**Action item**:
In the data below, find the line that contains "Zu viele Korrekturen" and the line that contains "Verletzung einer generellen". Copy both, plus every line between them, exactly.

+ + + +

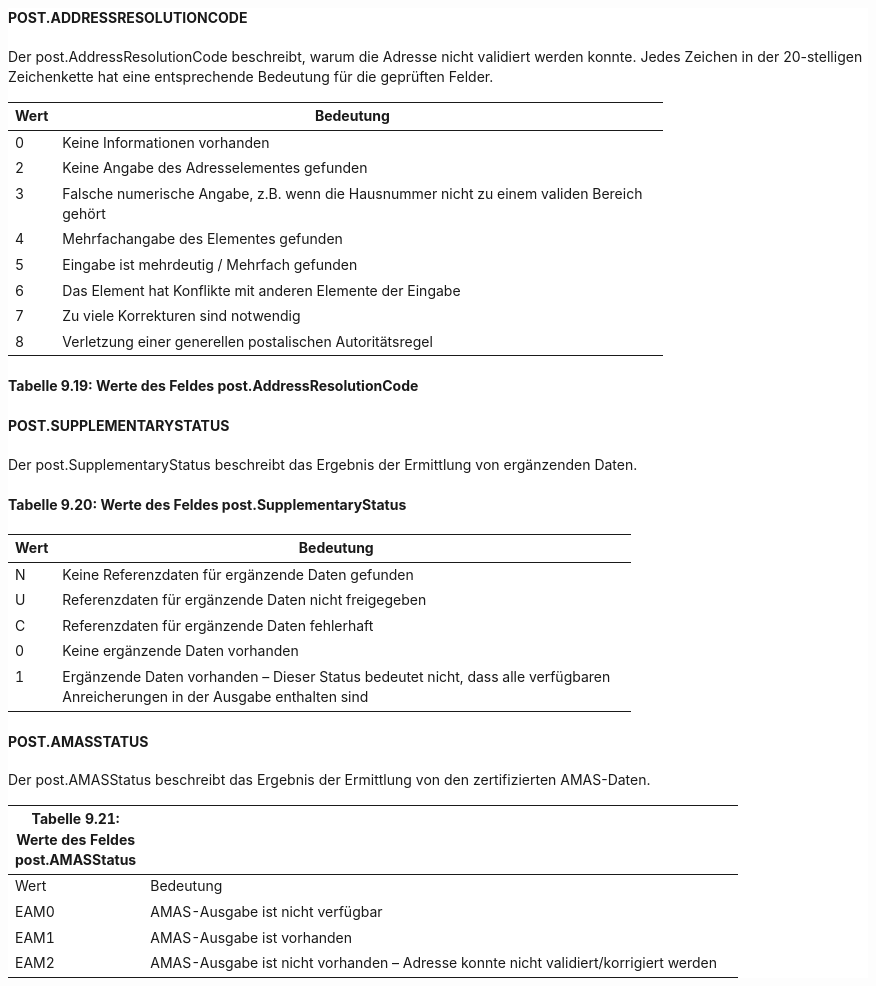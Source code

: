 #### POST.ADDRESSRESOLUTIONCODE

Der post.AddressResolutionCode beschreibt, warum die Adresse nicht validiert werden konnte. Jedes Zeichen in der 20-stelligen Zeichenkette hat eine entsprechende Bedeutung für die geprüften Felder.

| Wert | Bedeutung                                                                                    |  |
|------|----------------------------------------------------------------------------------------------|--|
| 0    | Keine Informationen vorhanden                                                                |  |
| 2    | Keine Angabe des Adresselementes gefunden                                                    |  |
| 3    | Falsche numerische Angabe, z.B. wenn die Hausnummer nicht zu einem validen Bereich<br>gehört |  |
| 4    | Mehrfachangabe des Elementes gefunden                                                        |  |
| 5    | Eingabe ist mehrdeutig / Mehrfach gefunden                                                   |  |
| 6    | Das Element hat Konflikte mit anderen Elemente der Eingabe                                   |  |
| 7    | Zu viele Korrekturen sind notwendig                                                          |  |
| 8    | Verletzung einer generellen postalischen Autoritätsregel                                     |  |

#### <span id="page-141-0"></span>Tabelle 9.19: Werte des Feldes post.AddressResolutionCode

#### POST.SUPPLEMENTARYSTATUS

Der post.SupplementaryStatus beschreibt das Ergebnis der Ermittlung von ergänzenden Daten.

#### <span id="page-141-1"></span>Tabelle 9.20: Werte des Feldes post.SupplementaryStatus

| Wert | Bedeutung                                                                                                                        |  |
|------|----------------------------------------------------------------------------------------------------------------------------------|--|
| N    | Keine Referenzdaten für ergänzende Daten gefunden                                                                                |  |
| U    | Referenzdaten für ergänzende Daten nicht freigegeben                                                                             |  |
| C    | Referenzdaten für ergänzende Daten fehlerhaft                                                                                    |  |
| 0    | Keine ergänzende Daten vorhanden                                                                                                 |  |
| 1    | Ergänzende Daten vorhanden – Dieser Status bedeutet nicht, dass alle verfügbaren<br>Anreicherungen in der Ausgabe enthalten sind |  |

#### POST.AMASSTATUS

<span id="page-142-0"></span>Der post.AMASStatus beschreibt das Ergebnis der Ermittlung von den zertifizierten AMAS-Daten.

| Tabelle 9.21:<br>Werte des Feldes<br>post.AMASStatus |                                                                                     |  |
|------------------------------------------------------|-------------------------------------------------------------------------------------|--|
| Wert                                                 | Bedeutung                                                                           |  |
| EAM0                                                 | AMAS-Ausgabe ist nicht verfügbar                                                    |  |
| EAM1                                                 | AMAS-Ausgabe ist vorhanden                                                          |  |
| EAM2                                                 | AMAS-Ausgabe ist nicht vorhanden – Adresse konnte nicht validiert/korrigiert werden |  |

+ + + +

**Task result**:
| 7    | Zu viele Korrekturen sind notwendig                                                          |  |
| 8    | Verletzung einer generellen postalischen Autoritätsregel                                     |  |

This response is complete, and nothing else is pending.